Exercise:
Could you give the entries back exactly as they stand, minus any pictures?

◇ ◇ ◇ ◇

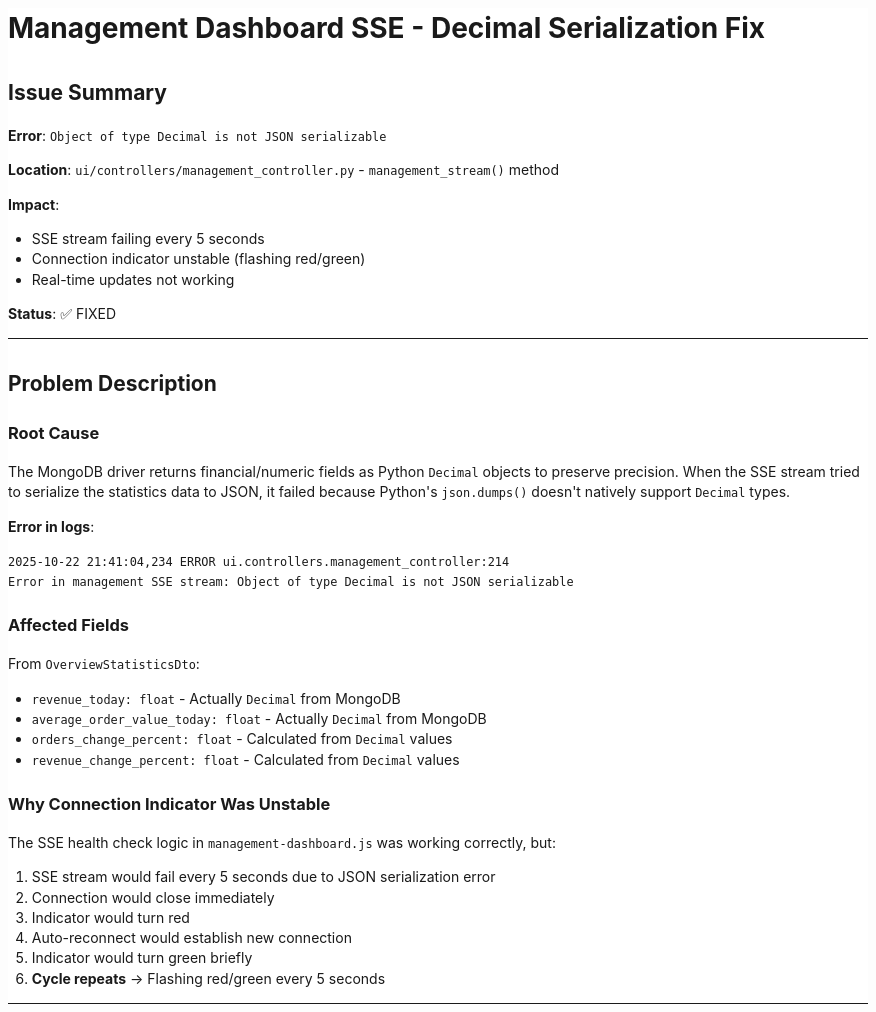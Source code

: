 # Management Dashboard SSE - Decimal Serialization Fix

## Issue Summary

**Error**: `Object of type Decimal is not JSON serializable`

**Location**: `ui/controllers/management_controller.py` - `management_stream()` method

**Impact**:

- SSE stream failing every 5 seconds
- Connection indicator unstable (flashing red/green)
- Real-time updates not working

**Status**: ✅ FIXED

---

## Problem Description

### Root Cause

The MongoDB driver returns financial/numeric fields as Python `Decimal` objects to preserve precision. When the SSE stream tried to serialize the statistics data to JSON, it failed because Python's `json.dumps()` doesn't natively support `Decimal` types.

**Error in logs**:

```
2025-10-22 21:41:04,234 ERROR ui.controllers.management_controller:214
Error in management SSE stream: Object of type Decimal is not JSON serializable
```

### Affected Fields

From `OverviewStatisticsDto`:

- `revenue_today: float` - Actually `Decimal` from MongoDB
- `average_order_value_today: float` - Actually `Decimal` from MongoDB
- `orders_change_percent: float` - Calculated from `Decimal` values
- `revenue_change_percent: float` - Calculated from `Decimal` values

### Why Connection Indicator Was Unstable

The SSE health check logic in `management-dashboard.js` was working correctly, but:

1. SSE stream would fail every 5 seconds due to JSON serialization error
2. Connection would close immediately
3. Indicator would turn red
4. Auto-reconnect would establish new connection
5. Indicator would turn green briefly
6. **Cycle repeats** → Flashing red/green every 5 seconds

---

◇ ◇ ◇ ◇

Task result:
Source code

: # Management Dashboard SSE - Decimal Serialization Fix

## Issue Summary

**Error**: `Object of type Decimal is not JSON serializable`

**Location**: `ui/controllers/management_controller.py` - `management_stream()` method

**Impact**:

- SSE stream failing every 5 seconds
- Connection indicator unstable (flashing red/green)
- Real-time updates not working

**Status**: ✅ FIXED

---

## Problem Description

### Root Cause

The MongoDB driver returns financial/numeric fields as Python `Decimal` objects to preserve precision. When the SSE stream tried to serialize the statistics data to JSON, it failed because Python's `json.dumps()` doesn't natively support `Decimal` types.

**Error in logs**:

```
2025-10-22 21:41:04,234 ERROR ui.controllers.management_controller:214
Error in management SSE stream: Object of type Decimal is not JSON serializable
```

### Affected Fields

From `OverviewStatisticsDto`:

- `revenue_today: float` - Actually `Decimal` from MongoDB
- `average_order_value_today: float` - Actually `Decimal` from MongoDB
- `orders_change_percent: float` - Calculated from `Decimal` values
- `revenue_change_percent: float` - Calculated from `Decimal` values

### Why Connection Indicator Was Unstable

The SSE health check logic in `management-dashboard.js` was working correctly, but:

1. SSE stream would fail every 5 seconds due to JSON serialization error
2. Connection would close immediately
3. Indicator would turn red
4. Auto-reconnect would establish new connection
5. Indicator would turn green briefly
6. **Cycle repeats** → Flashing red/green every 5 seconds

---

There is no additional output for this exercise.